Diagnostics¶
The adaptive recovery machinery: inline probe, failure-mode taxonomy, reward refiner.
curatorkit.diagnostic.failure_modes ¶
Failure mode taxonomy for the CuratorKIT diagnostic loop.
FailureMode classifies WHY a sample was rejected by a quality gate (hallucination, reward, or diversity), so rejections become actionable: each mode maps to a concrete fix (lower the temperature, tighten the grounding prompt, regenerate the question, ...) instead of an opaque drop.

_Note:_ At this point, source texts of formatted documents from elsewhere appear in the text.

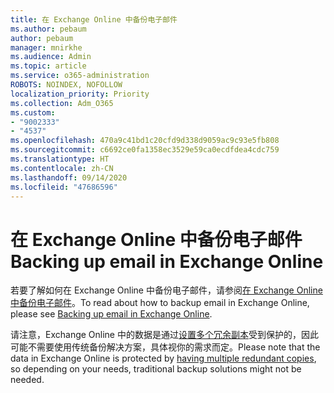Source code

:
 ```yaml
---
title: 在 Exchange Online 中备份电子邮件
ms.author: pebaum
author: pebaum
manager: mnirkhe
ms.audience: Admin
ms.topic: article
ms.service: o365-administration
ROBOTS: NOINDEX, NOFOLLOW
localization_priority: Priority
ms.collection: Adm_O365
ms.custom:
- "9002333"
- "4537"
ms.openlocfilehash: 470a9c41bd1c20cfd9d338d9059ac9c93e5fb808
ms.sourcegitcommit: c6692ce0fa1358ec3529e59ca0ecdfdea4cdc759
ms.translationtype: HT
ms.contentlocale: zh-CN
ms.lasthandoff: 09/14/2020
ms.locfileid: "47686596"
---
```

# <a name="backing-up-email-in-exchange-online"></a><span data-ttu-id="bd742-102">在 Exchange Online 中备份电子邮件</span><span class="sxs-lookup"><span data-stu-id="bd742-102">Backing up email in Exchange Online</span></span>

<span data-ttu-id="bd742-103">若要了解如何在 Exchange Online 中备份电子邮件，请参阅[在 Exchange Online 中备份电子邮件](https://docs.microsoft.com/exchange/back-up-email)。</span><span class="sxs-lookup"><span data-stu-id="bd742-103">To read about how to backup email in Exchange Online, please see [Backing up email in Exchange Online](https://docs.microsoft.com/exchange/back-up-email).</span></span>

<span data-ttu-id="bd742-104">请注意，Exchange Online 中的数据是通过[设置多个冗余副本](https://docs.microsoft.com/office365/servicedescriptions/exchange-online-service-description/high-availability-and-business-continuity)受到保护的，因此可能不需要使用传统备份解决方案，具体视你的需求而定。</span><span class="sxs-lookup"><span data-stu-id="bd742-104">Please note that the data in Exchange Online is protected by [having multiple redundant copies](https://docs.microsoft.com/office365/servicedescriptions/exchange-online-service-description/high-availability-and-business-continuity), so depending on your needs, traditional backup solutions might not be needed.</span></span>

Recovery is INLINE: DiagnosticProbe attempts each probe path and stores the passing sample in FailureDiagnosis.recovered_sample if any path succeeds. There is no separate pass 2 — the pipeline routes recovered samples forward immediately.
FailureDiagnosis
dataclass
¶
FailureDiagnosis(mode: FailureMode, evidence: list[bool] = list(), probe_calls: int = 0, notes: dict[str, Any] = dict(), recovered_sample: DataSample | None = None)
Result of DiagnosticProbe.diagnose(). Attached to RejectedSample.diagnosis.
Fields¶
mode : FailureMode — the diagnosed cause evidence : list[bool] — Probe 1 pass/fail pattern [T=0.3, T=0.5] probe_calls : int — total LLM calls consumed by all probes notes : dict — extra info (e.g. which prompt variant succeeded) recovered_sample : DataSample | None — the passing re-generation from the probe, if any probe path succeeded. Pipeline routes this back into the accepted pool inline. None means all probes were exhausted.
Typical uses¶
mode + evidence aggregate into per-mode rejection breakdowns (see PipelineDiagnostics and diagnostic_summary.json); probe_calls tracks the LLM budget the probe consumed, so recovery yield can be cost-normalised; recovered_sample is not None marks an actual inline recovery.
curatorkit.diagnostic.diagnostics ¶
PipelineDiagnostics — run-level accumulator for failure diagnoses.
Held by the Pipeline instance when the probe is active. Passed through PipelineResult to Curator, then accessible to the caller via result.diagnostics.
Recovery is INLINE: probe_recovery_count() reports samples where the DiagnosticProbe actually produced a passing re-generation. This replaces the old hypothetical recovery_rate() which counted RECOVERABLE dict flags.
Typical uses
mode_counts() and probe_recovery_count() feed the per-mode rejection breakdown written to diagnostic_summary.json; total_probe_calls() tracks the LLM budget the probe consumed, so recovery yield can be cost-normalised.